Ten Dawns

 

Aaron Lake Smith

Originally published in The Evergreen Review Issue 123 in June, 2010.
 

A geriatric portrait of Neddie at twenty-six: persistent and growing inability to “chill out”, to hold down a job, to watch television, go to dinner parties, be social. Overarching tendency to mock and satirize the issues, to intellectualize and put things in categories, to traffic in ideas and abstractions rather than love and happiness. Growing inability to have ‘a good time’, to ‘laugh it off’, to take things lightly, to not feel strongly about ‘the issues’—empathy waning, sympathy and tolerance for fools noticeably diminished. A newfound vigilance against the unnoticed and seemingly innocuous crime of wasting time. Against practically everything: government, love, the organic food industry and anyone who wants to rob her of her lifeblood. Neddie: like a sick girl isolating herself in a clean room, weakened social immune system, solitary world-dweller unable to tolerate any human interactions save brief, periodic visits from me.

***

I’m the one who’s actually sick. I like the way I look since I’ve been diagnosed--a weight added to the spirit. Strangers pass on the street and seem to look at me differently now. They look, rather than averting their eyes. Perhaps its the blue vein poking out from the spring-roll-translucent baby-soft skin just below my eye, or the darkness gathered on my cheeks like rouge, that slightly vampiric pallor. All interactions take on a certain weight now: value added to each one from the understanding that it could be the last ‘Goodbye’, the last time I pet an animal.

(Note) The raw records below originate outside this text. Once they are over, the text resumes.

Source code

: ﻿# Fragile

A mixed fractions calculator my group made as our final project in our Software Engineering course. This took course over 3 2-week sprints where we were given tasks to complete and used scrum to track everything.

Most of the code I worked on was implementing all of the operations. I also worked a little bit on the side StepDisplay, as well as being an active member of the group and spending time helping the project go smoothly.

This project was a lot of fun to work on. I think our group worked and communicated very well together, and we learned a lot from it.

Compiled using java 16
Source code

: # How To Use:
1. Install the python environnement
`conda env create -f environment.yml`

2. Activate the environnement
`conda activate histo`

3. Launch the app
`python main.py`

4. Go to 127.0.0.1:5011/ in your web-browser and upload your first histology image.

But I’m happier than I’ve ever been. Magnetized by life, by human conversation. When I speak: the person I’m speaking to is the most important person in the world.

***

I've stopped communicating so much with friends--the constant chitter-chatter updates, how are you doing, how are they doing, an update on the status of our mutual friends, what are our life problems, what we are "working on" what are our evening plans, which bar. The world, it turns out, is a more interesting companion. The sting of cold air on the skin at every sunrise and sunset. The blank canvas stares back— the empty streets and ghosts of possibilities that are always lurking around but never materialize. The dead of winter is the best: the flush of air, the moon cold and clear and bright, and sunset, as the blue sky turns ultramarine, with little wafty tufts of pink floating through it, and big, glass ball moon above. The lonely sound of a train in the distance. Music playing from hidden speakers in the parking lots of incandescent, empty Shell and BP gas stations. The roar of cheering crowds at high school football games, the drums of a marching band like the galloping of a thousand horses.

***

When dawn comes, it’s like a bow playing the low note on a stand-up bass…a quivering…and then the thin gash ripping its way across the horizon. Light, heat, a twilight cerulean, the daylight a little shaky at first as if it might at the last minute slump back into night before suddenly turning, omnipresent splendor, like a wash of paint in the early Technicolor cartoons--ozone whisps around on the asphalt, and the street lamps still on, always humming—a white van delivers the papers—sick men like me gingerly down our driveways with big mugs of coffee to get the paper, happy to still be engaging in the antiquated act of "walking down the driveway to get the newspaper" in these vaporous, digital times. Almost thirty years ago, Beard predicted that in this century all our printed objects would start to become obsolete—the great variance of touch and smell that one can experience, layers of oil paint, fingerprints on glossy magazines, marble sculptures, tactile sensations one by one replaced with a thin piece of plastic, manufactured like a rounded stone, worn down by millennia of weather. No more sensing, no more interacting, no more touching, Beard wrote. No more ink, no more bodies, no more sweat, it was written, his handwriting becoming shaky.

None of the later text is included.